All of human cooking compressed into 2 megabytes

人类烹饪的精髓：被压缩进 2 兆字节的数据中

Abstract: We present Epicure, a family of three sibling skip-gram ingredient embeddings retrained from scratch on a multilingual recipe corpus. We aggregate 4.14M recipes from 11 sources spanning seven languages, English, Chinese, Russian, Vietnamese, Spanish, Turkish, Indonesian, German, and Indian-English, and normalise the raw ingredient strings to 1,790 canonical entries via an LLM-augmented pipeline.

摘要： 我们推出了 Epicure，这是一组包含三个同源 skip-gram 食材嵌入模型，它们是在一个多语言食谱语料库上从零开始重新训练的。
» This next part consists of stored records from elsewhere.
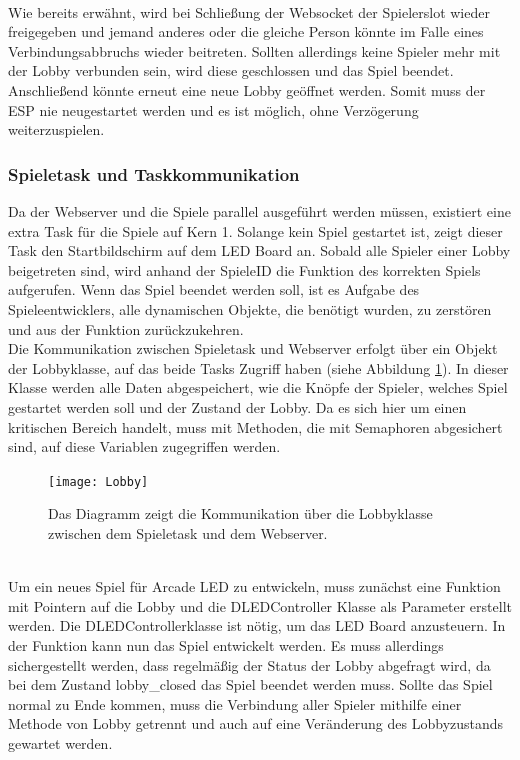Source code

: \documentclass[12pt,a4paper]{article}
\begin{document}
\vspace{1ex}\\
Wie bereits erwähnt, wird bei Schließung der Websocket der Spielerslot wieder freigegeben und jemand anderes oder die gleiche Person könnte im Falle eines Verbindungsabbruchs wieder beitreten. Sollten allerdings keine Spieler mehr mit der Lobby verbunden sein, wird diese geschlossen und das Spiel beendet. Anschließend könnte erneut eine neue Lobby geöffnet werden. Somit muss der ESP nie neugestartet werden und es ist möglich, ohne Verzögerung weiterzuspielen.



\subsubsection{Spieletask und Taskkommunikation}
Da der Webserver und die Spiele parallel ausgeführt werden müssen, existiert eine extra Task für die Spiele auf Kern 1. Solange kein Spiel gestartet ist, zeigt dieser Task den Startbildschirm auf dem LED Board an. Sobald alle Spieler einer Lobby beigetreten sind, wird anhand der SpieleID die Funktion des korrekten Spiels aufgerufen. Wenn das Spiel beendet werden soll, ist es Aufgabe des Spieleentwicklers, alle dynamischen Objekte, die benötigt wurden, zu zerstören und aus der Funktion zurückzukehren.
\vspace{1ex}\\
Die Kommunikation zwischen Spieletask und Webserver erfolgt über ein Objekt der Lobbyklasse, auf das beide Tasks Zugriff haben (siehe Abbildung \ref{fig:Lobby}). In dieser Klasse werden alle Daten abgespeichert, wie die Knöpfe der Spieler, welches Spiel gestartet werden soll und der Zustand der Lobby. Da es sich hier um einen kritischen Bereich handelt, muss mit Methoden, die mit Semaphoren abgesichert sind, auf diese Variablen zugegriffen werden.
\begin{figure}[h]
\centering
\texttt{[image: Lobby]}
\caption{\label{fig:Lobby}Das Diagramm zeigt die Kommunikation über die Lobbyklasse zwischen dem Spieletask und dem Webserver.}
\end{figure}
\vspace{1ex}\\
Um ein neues Spiel für Arcade LED zu entwickeln, muss zunächst eine Funktion mit Pointern auf die Lobby und die DLEDController Klasse als Parameter erstellt werden. Die DLEDControllerklasse ist nötig, um das LED Board anzusteuern. In der Funktion kann nun das Spiel entwickelt werden. Es muss allerdings sichergestellt werden, dass regelmäßig der Status der Lobby abgefragt wird, da bei dem Zustand \dq lobby\_closed\dq{} das Spiel beendet werden muss. Sollte das Spiel normal zu Ende kommen, muss die Verbindung aller Spieler mithilfe einer Methode von Lobby getrennt und auch auf eine Veränderung des Lobbyzustands gewartet werden.
\end{document}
我们从 11 个来源收集了 414 万份食谱，涵盖了英语、中文、俄语、越南语、西班牙语、土耳其语、印尼语、德语和印度英语等七种语言，并通过大语言模型（LLM）增强的流水线将原始食材字符串标准化为 1,790 个规范条目。

A 203,508-edge ingredient-ingredient NPMI graph and an 80,019-edge typed FlavorDB ingredient-compound graph, 2,247 typed compound nodes across 15 categories, seed three Metapath2Vec variants that share architecture and hyperparameters and differ only in the random-walk schema: Cooc walks the co-occurrence graph only, Chem walks the typed compound metapaths only, and Core blends both via injected ingredient-ingredient walks at controlled mixing, placing each model at a distinct point on the chemistry-vs-recipe-context spectrum.
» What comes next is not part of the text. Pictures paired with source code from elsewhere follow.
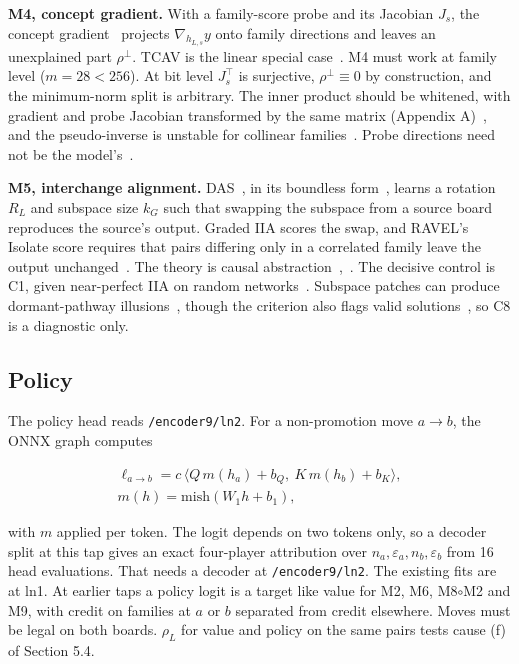 \documentclass[conference]{IEEEtran}
\begin{document}
\textbf{M4, concept gradient.} With a family-score probe and its Jacobian $J_s$, the concept gradient~\cite{bai2023} projects $\nabla_{h_{L,s}}y$ onto family directions and leaves an unexplained part $\rho^\perp$. TCAV is the linear special case~\cite{kim2018}. M4 must work at family level ($m=28<256$). At bit level $J_s^\top$ is surjective, $\rho^\perp\equiv0$ by construction, and the minimum-norm split is arbitrary. The inner product should be whitened, with gradient and probe Jacobian transformed by the same matrix (Appendix A)~\cite{park2024}, and the pseudo-inverse is unstable for collinear families~\cite{nicolson2025}. Probe directions need not be the model's~\cite{tucker2021}.

\textbf{M5, interchange alignment.} DAS~\cite{geiger2024}, in its boundless form~\cite{wu2023}, learns a rotation $R_L$ and subspace size $k_G$ such that swapping the subspace from a source board reproduces the source's output. Graded IIA scores the swap, and RAVEL's Isolate score requires that pairs differing only in a correlated family leave the output unchanged~\cite{huang2024}. The theory is causal abstraction~\cite{geiger2021},~\cite{geiger2025}. The decisive control is C1, given near-perfect IIA on random networks~\cite{sutter2025}. Subspace patches can produce dormant-pathway illusions~\cite{makelov2024}, though the criterion also flags valid solutions~\cite{wu2024}, so C8 is a diagnostic only.

\subsection{Policy}\label{sec:7.4}
The policy head reads \texttt{/\allowbreak{}encoder9/\allowbreak{}ln2}. For a non-promotion move $a\to b$, the ONNX graph computes

\[
\begin{gathered}\ell_{a\to b}=c\,\big\langle Q\,m(h_a)+b_Q,\ K\,m(h_b)+b_K\big\rangle,\\
m(h)=\mathrm{mish}(W_1h+b_1),\end{gathered}
\]

with $m$ applied per token. The logit depends on two tokens only, so a decoder split at this tap gives an exact four-player attribution over $n_a,\varepsilon_a,n_b,\varepsilon_b$ from 16 head evaluations. That needs a decoder at \texttt{/\allowbreak{}encoder9/\allowbreak{}ln2}. The existing fits are at ln1. At earlier taps a policy logit is a target like value for M2, M6, M8$\circ$M2 and M9, with credit on families at $a$ or $b$ separated from credit elsewhere. Moves must be legal on both boards. $\rho_L$ for value and policy on the same pairs tests cause (f) of Section 5.4.
\end{document}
该研究构建了一个包含 203,508 条边的食材-食材 NPMI 图，以及一个包含 80,019 条边的 FlavorDB 类型化食材-化合物图（涵盖 15 个类别的 2,247 个类型化化合物节点）。这些数据被用于训练三个 Metapath2Vec 变体，它们共享相同的架构和超参数，仅在随机游走模式上有所不同：Cooc 仅在共现图上游走，Chem 仅在类型化化合物元路径上游走，而 Core 则通过受控混合的食材-食材游走将两者融合，从而使每个模型在“化学属性”与“食谱上下文”的谱系中占据不同的位置。